As a sign Republicans have heard enough and are happy that the Trump legal team has rested its case, newly elected Kansas Sen. Roger Marshall said he has seen enough and is ready to vote to acquit former President Trump.

“I think the Trump legal team has knocked it out of the park,” Marshall said. “I think that they've proven exactly what I thought all the time, that President Trump lives rent free in the heads of these Democrats. I sat in the House for for four years and listened to Nancy Pelosi and Jamie Raskin just rail on President Trump, giving speech after speech on impeachment. So I think that has made them very tainted and what they presented today, it just pointed out again the hypocrisy of it,” he added.

Marshall said he has seen enough and is ready to vote. 

“I think the trial is basically over with, I'm ready to vote and and get on with life. It’s time for us to get back to the work of the people working getting vaccinations in people's arms and getting the economy open again.”

4:36 p.m. ET, February 12, 2021

This was the first question asked during the Q&A portion of the trial 

Senate TV
Senate TV

The four-hour question period has just begun in the Senate.

Sen. Patrick Leahy, a longtime Vermont Democrat who is presiding over the trial, asked the clerk to read the first question submitted by Senate Majority Leader Chuck Schumer and Sen. Dianne Feinstein directed to the House impeachment managers.

"Isn't it the case that the violent attack and siege on the Capitol on January 6th would not have happened if not for the conduct of President Trump?" the clerk read.

House impeachment manager Rep. Joaquin Castro answered the question, pointing to some of the arguments he and his colleagues raised during their presentations earlier this week.

"To answer your question very directly, Donald Trump summoned the mob, assembled the mob. Although he could have forcefully intervened to stop the violence, he never did. In other words, this violent, bloody insurrection that occurred January 6th would not have occurred but for President Trump," Castro said.

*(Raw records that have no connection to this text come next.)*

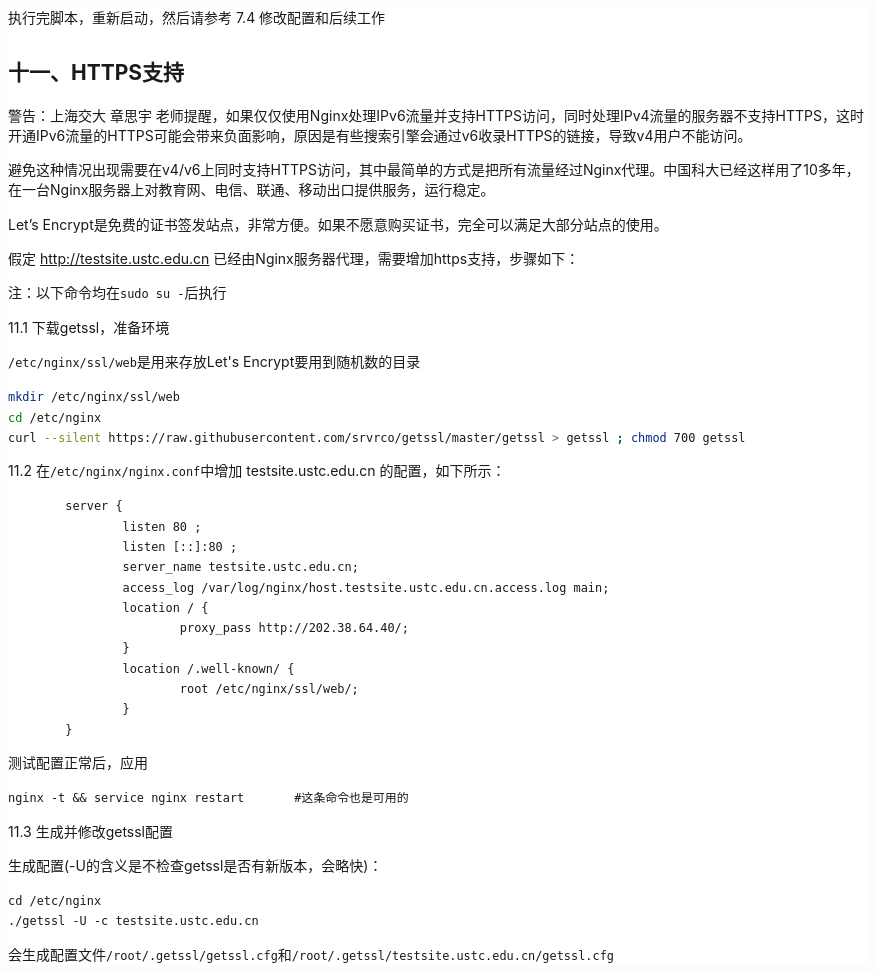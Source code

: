 执行完脚本，重新启动，然后请参考 7.4 修改配置和后续工作

## 十一、HTTPS支持

警告：上海交大 章思宇 老师提醒，如果仅仅使用Nginx处理IPv6流量并支持HTTPS访问，同时处理IPv4流量的服务器不支持HTTPS，这时开通IPv6流量的HTTPS可能会带来负面影响，原因是有些搜索引擎会通过v6收录HTTPS的链接，导致v4用户不能访问。

避免这种情况出现需要在v4/v6上同时支持HTTPS访问，其中最简单的方式是把所有流量经过Nginx代理。中国科大已经这样用了10多年，在一台Nginx服务器上对教育网、电信、联通、移动出口提供服务，运行稳定。

Let’s Encrypt是免费的证书签发站点，非常方便。如果不愿意购买证书，完全可以满足大部分站点的使用。

假定 http://testsite.ustc.edu.cn 已经由Nginx服务器代理，需要增加https支持，步骤如下：

注：以下命令均在`sudo su -`后执行

11.1 下载getssl，准备环境

`/etc/nginx/ssl/web`是用来存放Let's Encrypt要用到随机数的目录

```bash
mkdir /etc/nginx/ssl/web
cd /etc/nginx
curl --silent https://raw.githubusercontent.com/srvrco/getssl/master/getssl > getssl ; chmod 700 getssl
```

11.2 在`/etc/nginx/nginx.conf`中增加 testsite.ustc.edu.cn 的配置，如下所示：
```
        server {
                listen 80 ;
                listen [::]:80 ;
                server_name testsite.ustc.edu.cn;
                access_log /var/log/nginx/host.testsite.ustc.edu.cn.access.log main;
                location / {
                        proxy_pass http://202.38.64.40/;
                }
                location /.well-known/ {
                        root /etc/nginx/ssl/web/;
                }
        }
```

测试配置正常后，应用
```
nginx -t && service nginx restart		#这条命令也是可用的
```

11.3 生成并修改getssl配置

生成配置(-U的含义是不检查getssl是否有新版本，会略快)：
```
cd /etc/nginx
./getssl -U -c testsite.ustc.edu.cn
```

会生成配置文件`/root/.getssl/getssl.cfg`和`/root/.getssl/testsite.ustc.edu.cn/getssl.cfg`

More on this portion of the trial: Each party is limited to up to 5 minutes to answer each question. If questions are directed to both parties, the time will be equally divided. 

Watch the moment:

5:08 p.m. ET, February 12, 2021

Trump's defense team is nervous about questions about election fraud 

From CNN's Kaitlan Collins

As the Senate begins the question-and-answer portion of the impeachment trial, former President Trump's attorneys have voiced concern about a few questions they could field from senators – namely ones about whether or not the election was stolen – and others related to Trump's false voter fraud claims. 

Attorney Bruce Castor happily waded into those claims a few moments ago, but Trump advisers have been concerned it could throw off their appeal to moderate Republicans when it comes to the constitutionality argument.